Zizek: Tam Kafka’lık bir hikaye... Daha itham edilmeden iaden isteniyor. Başımıza gelenler!
Goodman: Julian, yarın (3 Temmuz) 40 yaşına gireceksin. Hayattan beklentilerin neler?
Assange: Gelecekten beklentim çok bariz: herkesin özgürce iletişim kurabildiği, dünyada olan bitenden haberdar olduğu bir dünya... Tarihi belgeler kutsal şeyler gözümde. Onların hiçbir şekilde değiştirilmesi veya silinmesine imkan vermeyen bir sistem istiyorum. Çünkü çoğumuzda en azından vasat bir zeka ve içgüdüsel bir adalet duygusu var. Eğer iletişim kurabilirsek, baskıya karşı koyabilirsek ve örgütlenebilirsek gerisinin geleceğini umuyorum. “Şimdiye hükmeden geçmişe de hükmeder” sözünün artık geçerli olmadığı bir dünya istiyorum.
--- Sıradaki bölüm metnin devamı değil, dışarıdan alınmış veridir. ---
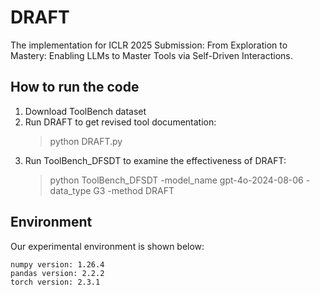 # DRAFT
The implementation for ICLR 2025 Submission: From Exploration to Mastery: Enabling LLMs to Master Tools via Self-Driven Interactions.

## How to run the code
1. Download ToolBench dataset
2. Run DRAFT to get revised tool documentation:
	> python DRAFT.py
3. Run ToolBench_DFSDT to examine the effectiveness of DRAFT:
	> python ToolBench_DFSDT -model_name gpt-4o-2024-08-06 -data_type G3 -method DRAFT

## Environment

Our experimental environment is shown below:

```
numpy version: 1.26.4
pandas version: 2.2.2
torch version: 2.3.1
```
Amy Goodman kimdir? Amy Goodman, George polk ve Robert F. Kennedy gibi düzinelerce prestijli basın ödülüne sahip Amerikalı araştırmacı gazeteci, köşe yazarı ve ‘Democracy Now!’ kanalının sunucusu. Goodman, ‘Ana akım medyanın görmezden geldiği alternatif politika haberlerini gerçekten bağımsız bir platformda milyonlara ulaştırdığı için’ 2008 yılında ‘Alternatif Nobel Ödülü’ olarak bilinen ‘Right Livelihood’ ödülüne layık görüldü.